He finally appeared on a 1964 episode of Kraft Suspense Theatre
in a supporting role, followed by the aforementioned Synanon
in 1965. 1966 brought an episode of Combat!
, wherein he played a petrified soldier who's being hunted by a vengeful German officer. All during this time he remained active on Broadway, but often in shows that were plagued with either production issues, bad notices or other concerns which kept them from succeeding (including "Breakfast at Tiffany's," which closed in previews.)
A later show, "La Strada," was cancelled on its opening night. He finally landed a hit with "Company," but only when Dean Jones vacated the part very soon after the show opened. Still, his performance was considered strong enough to warrant a Tony nomination when it was generally felt that only originators of roles were eligible for such. Which brings us (finally!) to the subject at hand today. (I've coined a new term for the way I approach certain subjects with my opinionated, serpentine style: meanderizing! Ha ha!)

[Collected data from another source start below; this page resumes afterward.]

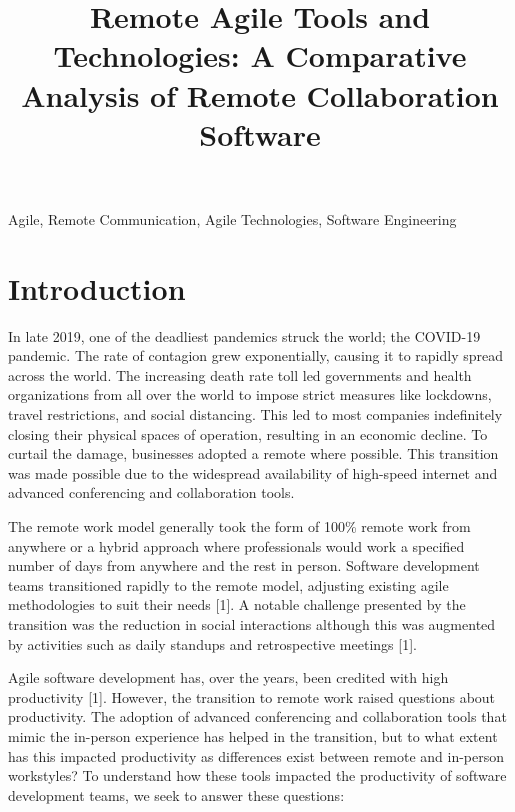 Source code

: \documentclass[conference]{IEEEtran}
\begin{document}
\title{Remote Agile Tools and Technologies: A Comparative Analysis of Remote Collaboration Software\\
}

\author{

}
\maketitle

\begin{IEEEkeywords}
Agile, Remote Communication, Agile Technologies, Software Engineering
\end{IEEEkeywords}

\section{Introduction}
In late 2019, one of the deadliest pandemics struck the world; the COVID-19 pandemic. The rate of contagion grew exponentially, causing it to rapidly spread across the world. The increasing death rate toll led governments and health organizations from all over the world to impose strict measures like lockdowns, travel restrictions, and social distancing. This led to most companies indefinitely closing their physical spaces of operation, resulting in an economic decline. To curtail the damage, businesses adopted a remote where possible. This transition was made possible due to the widespread availability of high-speed internet and advanced conferencing and collaboration tools.

The remote work model generally took the form of 100\% remote work from anywhere or a hybrid approach where professionals would work a specified number of days from anywhere and the rest in person. Software development teams transitioned rapidly to the remote model, adjusting existing agile methodologies to suit their needs [1]. A notable challenge presented by the transition was the reduction in social interactions although this was augmented by activities such as daily standups and retrospective meetings [1].

Agile software development has, over the years, been credited with high productivity [1].  However, the transition to remote work raised questions about productivity. The adoption of advanced conferencing and collaboration tools that mimic the in-person experience has helped in the transition, but to what extent has this impacted productivity as differences exist between remote and in-person workstyles? To understand how these tools impacted the productivity of software development teams, we seek to answer these questions:
\end{document}
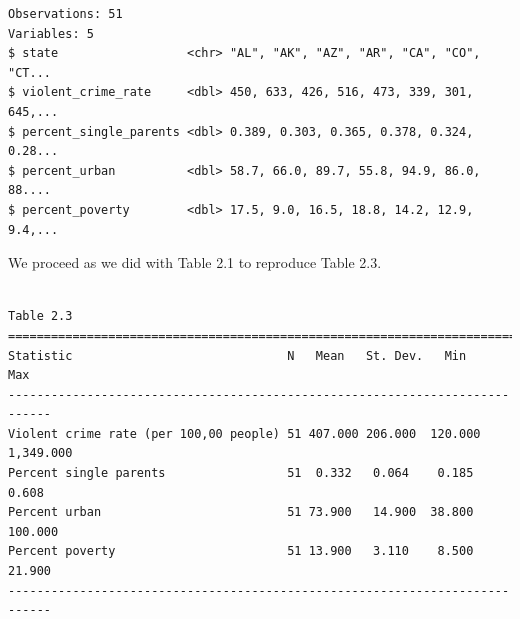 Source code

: \documentclass[]{book}
\newenvironment{Shaded}{\begin{snugshade}}{\end{snugshade}}
\newcommand{\DataTypeTok}[1]{\textcolor[rgb]{0.13,0.29,0.53}{#1}}
\newcommand{\KeywordTok}[1]{\textcolor[rgb]{0.13,0.29,0.53}{\textbf{#1}}}
\newcommand{\NormalTok}[1]{#1}
\newcommand{\OperatorTok}[1]{\textcolor[rgb]{0.81,0.36,0.00}{\textbf{#1}}}
\newcommand{\StringTok}[1]{\textcolor[rgb]{0.31,0.60,0.02}{#1}}
\begin{document}
\begin{verbatim}
Observations: 51
Variables: 5
$ state                  <chr> "AL", "AK", "AZ", "AR", "CA", "CO", "CT...
$ violent_crime_rate     <dbl> 450, 633, 426, 516, 473, 339, 301, 645,...
$ percent_single_parents <dbl> 0.389, 0.303, 0.365, 0.378, 0.324, 0.28...
$ percent_urban          <dbl> 58.7, 66.0, 89.7, 55.8, 94.9, 86.0, 88....
$ percent_poverty        <dbl> 17.5, 9.0, 16.5, 18.8, 14.2, 12.9, 9.4,...
\end{verbatim}

We proceed as we did with Table 2.1 to reproduce Table 2.3.

\begin{Shaded}
\end{Shaded}

\begin{verbatim}

Table 2.3
============================================================================
Statistic                              N   Mean   St. Dev.   Min      Max   
----------------------------------------------------------------------------
Violent crime rate (per 100,00 people) 51 407.000 206.000  120.000 1,349.000
Percent single parents                 51  0.332   0.064    0.185    0.608  
Percent urban                          51 73.900   14.900  38.800   100.000 
Percent poverty                        51 13.900   3.110    8.500   21.900  
----------------------------------------------------------------------------
\end{verbatim}
\end{document}
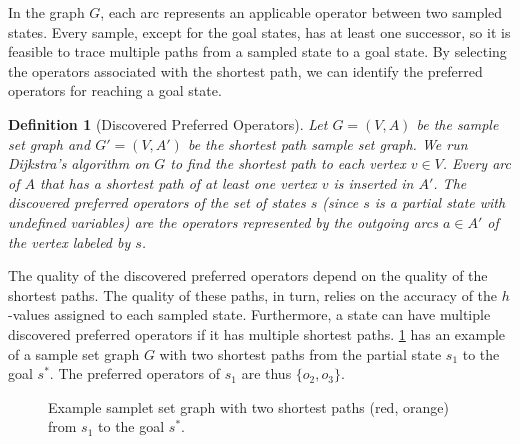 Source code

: \documentclass[ppgc,diss,english]{iiufrgs}
\newtheorem{definition}{Definition}
\begin{document}
In the graph $G$, each arc represents an applicable operator between two sampled states. Every sample, except for the goal states, has at least one successor, so it is feasible to trace multiple paths from a sampled state to a goal state. By selecting the operators associated with the shortest path, we can identify the preferred operators for reaching a goal state.

\begin{definition}[Discovered Preferred Operators]\label{def:discovered_preferred_operators}
Let $G = (V, A)$ be the sample set graph and $G' = (V, A')$ be the shortest path sample set graph. We run Dijkstra's algorithm on $G$ to find the shortest path to each vertex $v \in V$. Every arc of $A$ that has a shortest path of at least one vertex $v$ is inserted in $A'$. The discovered preferred operators of the set of states $s$ (since $s$ is a partial state with undefined variables) are the operators represented by the outgoing arcs $a \in A'$ of the vertex labeled by $s$.
\end{definition}

The quality of the discovered preferred operators depend on the quality of the shortest paths. The quality of these paths, in turn, relies on the accuracy of the $h$-values assigned to each sampled state.
Furthermore, a state can have multiple discovered preferred operators if it has multiple shortest paths. \cref{fig:spg-example} has an example of a sample set graph $G$ with two shortest paths from the partial state $s_{1}$ to the goal $s^{*}$. The preferred operators of $s_{1}$ are thus $\{o_{2}, o_{3}\}$.

\begin{figure}[tb]
\caption[Example sample set graph with two shortest paths]{Example samplet set graph with two shortest paths (red, orange) from $s_{1}$ to the goal $s^{*}$.}
\centering
{}
\label{fig:spg-example}
\end{figure}
\end{document}
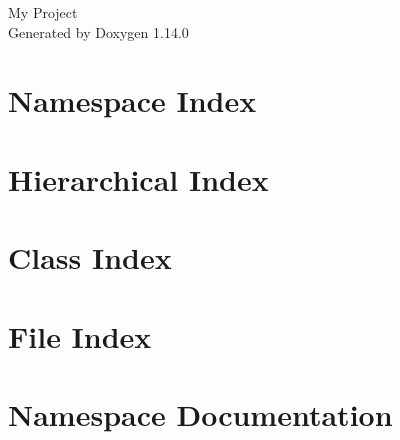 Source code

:\documentclass[twoside]{book}
\newcommand{\+}{\discretionary{\mbox{\scriptsize$\hookleftarrow$}}{}{}}
\newcommand{\clearemptydoublepage}{%
    \newpage{\pagestyle{empty}\cleardoublepage}%
  }
\begin{document}
  \raggedbottom
    \hypersetup{pageanchor=false,
                bookmarksnumbered=true,
                pdfencoding=unicode
               }
  \begin{titlepage}
  \vspace*{7cm}
  \begin{center}%
  {\Large My Project}\\
  \vspace*{1cm}
  {\large Generated by Doxygen 1.14.0}\\
  \end{center}
  \end{titlepage}
  \clearemptydoublepage
  \tableofcontents
  \clearemptydoublepage
  \hypersetup{pageanchor=true}

\chapter{Namespace Index}

\chapter{Hierarchical Index}

\chapter{Class Index}

\chapter{File Index}

\chapter{Namespace Documentation}

\end{document}
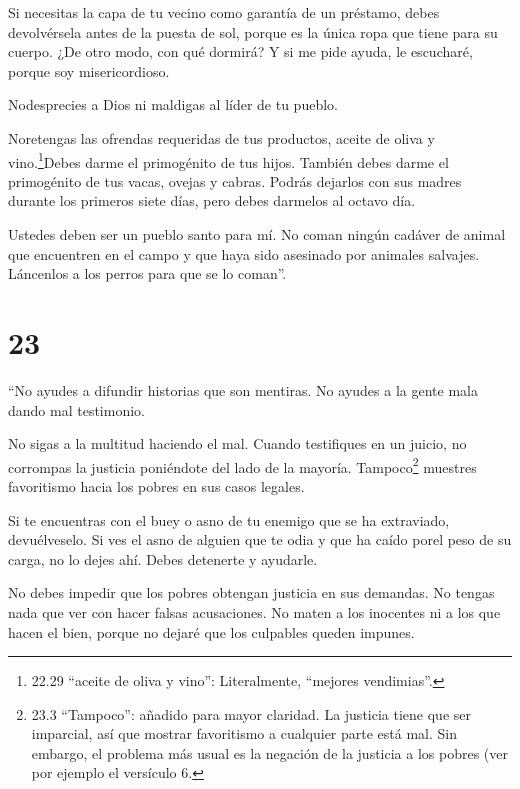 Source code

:  Si necesitas la capa de tu vecino como garantía de un
préstamo, debes devolvérsela antes de la puesta de sol, 
porque es la única ropa que tiene para su cuerpo. ¿De otro modo, con qué
dormirá? Y si me pide ayuda, le escucharé, porque soy misericordioso.

 Nodesprecies a Dios ni maldigas al líder de tu pueblo.

 Noretengas las ofrendas requeridas de tus productos,
aceite de oliva y vino.\footnote{22.29 ``aceite de oliva y vino'':
  Literalmente, ``mejores vendimias''.}Debes darme el primogénito de tus
hijos.  También debes darme el primogénito de tus vacas,
ovejas y cabras. Podrás dejarlos con sus madres durante los primeros
siete días, pero debes darmelos al octavo día.

 Ustedes deben ser un pueblo santo para mí. No coman ningún
cadáver de animal que encuentren en el campo y que haya sido asesinado
por animales salvajes. Láncenlos a los perros para que se lo coman''.

\hypertarget{section-22}{%
\section{23}\label{section-22}}

 ``No ayudes a difundir historias que son mentiras. No
ayudes a la gente mala dando mal testimonio.

 No sigas a la multitud haciendo el mal. Cuando testifiques
en un juicio, no corrompas la justicia poniéndote del lado de la
mayoría.  Tampoco\footnote{23.3 ``Tampoco'': añadido para
  mayor claridad. La justicia tiene que ser imparcial, así que mostrar
  favoritismo a cualquier parte está mal. Sin embargo, el problema más
  usual es la negación de la justicia a los pobres (ver por ejemplo el
  versículo 6.} muestres favoritismo hacia los pobres en sus casos
legales.

 Si te encuentras con el buey o asno de tu enemigo que se ha
extraviado, devuélveselo.  Si ves el asno de alguien que te
odia y que ha caído porel peso de su carga, no lo dejes ahí. Debes
detenerte y ayudarle.

 No debes impedir que los pobres obtengan justicia en sus
demandas.  No tengas nada que ver con hacer falsas
acusaciones. No maten a los inocentes ni a los que hacen el bien, porque
no dejaré que los culpables queden impunes.

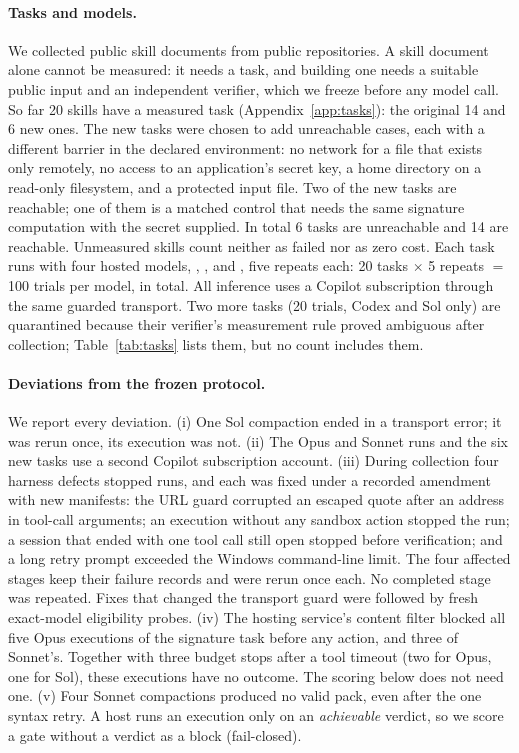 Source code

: \paragraph{Tasks and models.}
We collected \PilotSourceCount{} public skill documents from
\CohortRepositories{} public repositories. A skill document alone cannot be
measured: it needs a task, and building one needs a suitable public input and
an independent verifier, which we freeze before any model call. So far 20
skills have a measured task (Appendix~\ref{app:tasks}): the original 14 and 6
new ones. The new tasks were chosen to add unreachable cases, each with a
different barrier in the declared environment: no network for a file that
exists only remotely, no access to an application's secret key, a home
directory on a read-only filesystem, and a protected input file. Two of the
new tasks are reachable; one of them is a matched control that needs the same
signature computation with the secret supplied. In total 6 tasks are
unreachable and 14 are reachable. Unmeasured skills count neither as failed nor
as zero cost. Each task runs with four hosted models, ,
,  and , five repeats
each: 20 tasks $\times$ 5 repeats $=$ 100 trials per model, \ValueTrials{} in
total. All
inference uses a Copilot subscription through the same guarded transport. Two
more tasks (20 trials, Codex and Sol only) are quarantined because their
verifier's measurement rule proved ambiguous after collection;
Table~\ref{tab:tasks} lists them, but no count includes them.

\paragraph{Deviations from the frozen protocol.}
We report every deviation. (i) One Sol compaction ended in a transport error;
it was rerun once, its execution was not. (ii) The Opus and Sonnet runs and the
six new tasks use a second Copilot subscription account. (iii) During collection four
harness defects stopped runs, and each was fixed under a recorded amendment
with new manifests: the URL guard corrupted an escaped quote after an address
in tool-call arguments; an execution without any sandbox action stopped the
run; a session that ended with one tool call still open stopped before
verification; and a long retry prompt exceeded the Windows command-line limit.
The four affected stages keep their failure records and were rerun once each.
No completed stage was repeated. Fixes that changed the transport guard were
followed by fresh exact-model eligibility probes.
(iv) The hosting service's content filter blocked all five Opus executions of
the signature task before any action, and three of Sonnet's. Together with
three budget stops after a tool timeout (two for Opus, one for Sol), these
\ValueUnresolved{} executions have no outcome. The scoring below does not need
one. (v) Four Sonnet compactions produced no valid pack, even after the one
syntax retry. A host runs an execution only on an \emph{achievable} verdict,
so we score a gate without a verdict as a block (fail-closed).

In 1973, Kert was a featured guest star on a fifth season episode of Hawaii 5-O
. In it, he played the incarcerated boyfriend of Patty Duke, herself a prison inmate. In what is a rather bizarre and uncharacteristic installment of the series, Duke promises to inform on a far more important criminal who Jack Lord
's Steve McGarrett has been aching to bust for his crimes. Duke insists that she and Kert be given immunity for her testimony AND that the couple be given a wedding ceremony in a church, followed by a honeymoon in a resort hotel! Then they will serve brief sentences for some lesser crime of theirs.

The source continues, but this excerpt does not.